Le bégaiement a déjà fait l’objet de multiples ouvrages, mais on en trouve peu qui s’adressent aux parents et aux intervenants sans adopter un angle alarmiste où le bégaiement est systématiquement vu comme une souffrance. Grâce à ma formation et à mon expérience personnelle et professionnelle, je souhaite vous apporter un nouvel éclairage sur le sujet, avec une vision originale, des propos vulgarisés et accessibles ainsi que des exemples relatifs à différentes situations. En effet, le sujet est loin d’être épuisé. Ce livre se veut éducatif et convivial, porteur d’informations fouillées et de stratégies pratiques, applicables au quotidien pour amener les enfants, les adolescents et les adultes qui gravitent autour d’eux à bien vivre avec le bégaiement. Que votre enfant bégaie depuis peu ou depuis plusieurs années, que vous soyez un parent ou un professionnel œuvrant auprès d’enfants bègues, vous avez un rôle clé à jouer.

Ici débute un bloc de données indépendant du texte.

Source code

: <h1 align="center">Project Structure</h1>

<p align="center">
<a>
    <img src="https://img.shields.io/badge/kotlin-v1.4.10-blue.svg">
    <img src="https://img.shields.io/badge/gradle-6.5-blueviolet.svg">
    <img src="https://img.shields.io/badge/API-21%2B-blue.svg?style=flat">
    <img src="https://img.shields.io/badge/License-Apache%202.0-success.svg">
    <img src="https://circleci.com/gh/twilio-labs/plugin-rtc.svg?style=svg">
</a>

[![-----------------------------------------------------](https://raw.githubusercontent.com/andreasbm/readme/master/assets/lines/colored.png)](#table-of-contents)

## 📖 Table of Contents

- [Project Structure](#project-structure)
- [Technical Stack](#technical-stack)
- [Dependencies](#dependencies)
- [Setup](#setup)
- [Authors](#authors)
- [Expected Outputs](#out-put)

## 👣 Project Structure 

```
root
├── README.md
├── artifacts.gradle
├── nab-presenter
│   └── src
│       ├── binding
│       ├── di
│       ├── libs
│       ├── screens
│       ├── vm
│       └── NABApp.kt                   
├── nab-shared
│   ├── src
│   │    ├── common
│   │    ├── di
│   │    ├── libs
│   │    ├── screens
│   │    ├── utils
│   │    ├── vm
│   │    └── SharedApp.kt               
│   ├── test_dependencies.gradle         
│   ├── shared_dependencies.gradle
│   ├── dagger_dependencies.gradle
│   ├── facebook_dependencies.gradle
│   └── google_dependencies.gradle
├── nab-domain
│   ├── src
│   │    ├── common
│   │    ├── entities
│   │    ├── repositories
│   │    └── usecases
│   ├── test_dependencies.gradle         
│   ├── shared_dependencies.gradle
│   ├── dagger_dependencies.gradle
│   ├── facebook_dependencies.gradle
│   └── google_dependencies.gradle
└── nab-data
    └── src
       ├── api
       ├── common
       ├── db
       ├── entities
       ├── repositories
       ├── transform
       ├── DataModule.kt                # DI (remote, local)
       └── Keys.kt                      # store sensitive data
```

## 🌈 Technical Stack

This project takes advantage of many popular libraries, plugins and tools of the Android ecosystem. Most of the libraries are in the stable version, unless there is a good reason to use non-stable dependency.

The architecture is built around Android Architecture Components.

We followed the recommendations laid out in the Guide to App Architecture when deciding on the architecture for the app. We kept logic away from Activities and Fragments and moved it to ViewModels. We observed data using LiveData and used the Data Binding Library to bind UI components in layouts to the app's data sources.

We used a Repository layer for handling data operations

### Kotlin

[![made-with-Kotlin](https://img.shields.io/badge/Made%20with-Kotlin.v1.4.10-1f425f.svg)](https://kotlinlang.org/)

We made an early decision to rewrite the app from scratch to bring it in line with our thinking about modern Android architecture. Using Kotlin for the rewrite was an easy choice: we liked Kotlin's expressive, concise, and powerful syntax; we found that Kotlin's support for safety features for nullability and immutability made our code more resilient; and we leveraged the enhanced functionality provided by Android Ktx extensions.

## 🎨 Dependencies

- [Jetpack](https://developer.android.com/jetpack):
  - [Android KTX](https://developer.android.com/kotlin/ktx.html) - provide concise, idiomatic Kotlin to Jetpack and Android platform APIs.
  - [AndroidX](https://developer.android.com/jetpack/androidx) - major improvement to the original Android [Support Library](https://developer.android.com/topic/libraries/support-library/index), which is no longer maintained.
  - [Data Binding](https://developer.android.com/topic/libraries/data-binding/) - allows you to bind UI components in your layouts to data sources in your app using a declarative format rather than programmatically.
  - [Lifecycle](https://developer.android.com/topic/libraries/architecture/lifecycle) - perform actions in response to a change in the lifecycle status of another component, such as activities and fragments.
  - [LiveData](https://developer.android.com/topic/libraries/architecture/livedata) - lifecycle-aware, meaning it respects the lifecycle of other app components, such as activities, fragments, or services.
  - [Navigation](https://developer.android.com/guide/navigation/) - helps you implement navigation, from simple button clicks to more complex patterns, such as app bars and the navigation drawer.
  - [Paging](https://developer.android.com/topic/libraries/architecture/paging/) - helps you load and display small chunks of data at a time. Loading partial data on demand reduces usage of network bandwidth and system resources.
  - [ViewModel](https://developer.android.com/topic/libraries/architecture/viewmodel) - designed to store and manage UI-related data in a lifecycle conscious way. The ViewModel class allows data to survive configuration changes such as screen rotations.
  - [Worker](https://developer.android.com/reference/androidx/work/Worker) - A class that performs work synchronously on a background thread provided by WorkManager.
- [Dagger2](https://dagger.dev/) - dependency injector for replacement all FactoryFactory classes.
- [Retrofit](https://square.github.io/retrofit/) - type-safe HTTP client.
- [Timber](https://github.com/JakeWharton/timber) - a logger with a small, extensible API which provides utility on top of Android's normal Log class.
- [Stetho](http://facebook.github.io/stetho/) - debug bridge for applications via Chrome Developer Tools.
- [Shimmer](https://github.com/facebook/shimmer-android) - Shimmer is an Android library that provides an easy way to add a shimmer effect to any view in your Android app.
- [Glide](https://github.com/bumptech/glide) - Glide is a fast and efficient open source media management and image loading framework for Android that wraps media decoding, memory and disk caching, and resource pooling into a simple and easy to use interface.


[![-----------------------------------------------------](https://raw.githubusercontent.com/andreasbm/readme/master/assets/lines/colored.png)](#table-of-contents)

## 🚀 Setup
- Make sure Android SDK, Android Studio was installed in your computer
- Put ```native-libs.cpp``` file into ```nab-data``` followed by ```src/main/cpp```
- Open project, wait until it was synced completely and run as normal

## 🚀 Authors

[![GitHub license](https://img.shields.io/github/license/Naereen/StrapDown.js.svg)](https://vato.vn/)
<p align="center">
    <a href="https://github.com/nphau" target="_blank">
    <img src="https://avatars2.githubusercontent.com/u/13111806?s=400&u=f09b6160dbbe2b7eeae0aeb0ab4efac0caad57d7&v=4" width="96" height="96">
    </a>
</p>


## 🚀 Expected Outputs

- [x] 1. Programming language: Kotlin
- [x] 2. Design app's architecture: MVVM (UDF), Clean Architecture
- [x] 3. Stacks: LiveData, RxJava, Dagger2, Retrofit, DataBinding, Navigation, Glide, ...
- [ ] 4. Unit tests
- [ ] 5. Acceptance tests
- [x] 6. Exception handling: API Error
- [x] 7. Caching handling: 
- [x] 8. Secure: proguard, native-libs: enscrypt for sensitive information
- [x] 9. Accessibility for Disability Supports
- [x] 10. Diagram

Non, vous ne trouverez pas dans cet ouvrage de «recettes» toutes faites pour éliminer le bégaiement en quelques jours (comme le proposent beaucoup trop de sites Web), mais vous y trouverez certainement des réponses à vos questions concernant des situations particulières. Je vous invite à mieux comprendre le bégaiement pour savoir mieux vous y prendre!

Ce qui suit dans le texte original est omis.